Ко мне постоянно обращалась небольшая строительная фирма, занимающаяся монтажом стальных дверей, с просьбой сделать им сметы. Сложность была в том, что смета нужна была в государственных сметных нормах и при этом не абстрактная, а с точной привязкой по месту. При этом число дверей и комплектация каждый раз отличались — ширина откосов, необходимость демонтажа, тип, стоимость и количество дверей.
Собирать смету в программе занимает 10–15 минут. Не сложная, но монотонная работа: скопировал, вставил, заполнил… Я не программист, поэтому написал скрипт в Excel. Вбиваешь несколько переменных — число дверей, ширину откосов — и получаешь на выходе полный пакет документов.
Работы — на 15 секунд.
Несколько лет мы взаимовыгодно сотрудничали. Получив письмо, я за несколько секунд обрабатывал данные и формировал ответ, который Outlook отправлял по расписанию через полчаса. Брал за услуги 300 рублей. Немного — но я не перерабатывал.
Кончилось это тем, что однажды мне позвонил клиент с просьбой поторопиться. У него был какой-то форс-мажор, и он попросил меня ускориться. Я в течение пары минут обработал все его заявки и тут же отправил ему готовый результат.
— Ты что, делаешь смету за несколько секунд? — спросил клиент.
— В общем-то да. Я написал скрипт.
— И ты просишь 300 рублей за одну минуту работы?
— Да. Но я писал скрипт целый день. И обновляю его при изменении базисных цен.

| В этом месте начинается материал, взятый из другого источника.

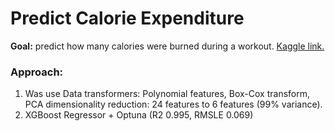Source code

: # Predict Calorie Expenditure

**Goal:** predict how many calories were burned during a workout. [Kaggle link.](https://www.kaggle.com/competitions/playground-series-s5e5)

### Approach:
1. Was use Data transformers: Polynomial features, Box-Cox transform, PCA dimensionality reduction: 24 features to 6 features (99% variance).
2. XGBoost Regressor + Optuna (R2 0.995, RMSLE 0.069)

— Это неприемлемо. Мы не готовы столько платить. Сколько ты хочешь за скрипт?
— Пятнадцать тысяч.
Поторговавшись, мы сошлись на пяти. Я честно научил их сотрудника работать со скриптом. Но работал он им недолго — не мог его править. Там постоянно что-то вылезало: то нужно было подправить расценку, то добавлялась неучтённая работа, то менялись индексы. Сотрудник не умел с этим справляться, а я не собирался тратить время на обучение. Клиент начал предъявлять претензии, я сказал, что на пять тысяч я наработал с горочкой — и мы больше не общались. Насколько мне известно, он нашёл себе другого сметчика — который делает ему сметы «по-старинке». Или, по крайней мере, не попадается.
Насколько же лучше было бы, если бы клиенты воспринимали труд как коммерческую стоимость — стоимость, по которой они готовы его покупать. Но нет — отголоски советского мышления, в котором получающий прибыль от выгодной продажи бизнесмен называется спекулянтом — словом с ярко негативной коннотацией — до сих пор определяют наше отношение к труду.
Вот поэтому мы и живём так, как живём. До следующей статьи!
ganzmavag
Отношение к прибыли в целом своеобразное, я думаю в том числе из-за отсутствия хоть какого-то экономического образования в тех же школах. Частый пример: если продавец помидоров на рынке продавал их вчера по 45, а сегодня по 50, т.к. вчера ему их на поле продавали по 35, а сегодня по 40 - люди искренне будут возмущаться на продавца. Ведь он же целых 10 рублей оставляет себе*, мог бы и сегодня по 45 торговать, и так ведь наваривается. То есть свою зарплату понизить/свои деньги потратить - это нет, это плохо. Если это предприниматель - любая прибыль это лишние деньги, почти что сворованные.
*намеренно упростил, понятно, что это еще не прибыль, т.к. есть расходы
Zangasta Автор
Ситуация в школах даже хуже, чем просто отсутствие образования. Нет, в школах учат что прибыль это плохо --- на примере массива советских текстов, которых школьники изучают и читают во внеклассном чтении.
ganzmavag
Возможно да, как раз пережиток советского подхода, что всё общее. Следовательно, если у кого-то чего-то больше - это он забрал, в том числе, у тебя.